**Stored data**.
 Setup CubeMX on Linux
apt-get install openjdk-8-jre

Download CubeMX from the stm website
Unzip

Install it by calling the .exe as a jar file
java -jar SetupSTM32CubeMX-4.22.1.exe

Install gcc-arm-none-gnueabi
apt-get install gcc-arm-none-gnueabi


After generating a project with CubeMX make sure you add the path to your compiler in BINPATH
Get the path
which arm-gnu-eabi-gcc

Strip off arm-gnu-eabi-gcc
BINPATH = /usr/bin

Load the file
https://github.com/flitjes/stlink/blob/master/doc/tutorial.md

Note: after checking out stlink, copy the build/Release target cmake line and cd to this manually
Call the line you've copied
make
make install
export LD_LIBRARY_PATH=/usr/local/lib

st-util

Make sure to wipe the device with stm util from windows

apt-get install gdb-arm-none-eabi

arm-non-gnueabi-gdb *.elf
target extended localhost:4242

**Directions**. Your answer should hold every line of the entries that contains the string "stlink".

**Task result**.
https://github.com/flitjes/stlink/blob/master/doc/tutorial.md
Note: after checking out stlink, copy the build/Release target cmake line and cd to this manually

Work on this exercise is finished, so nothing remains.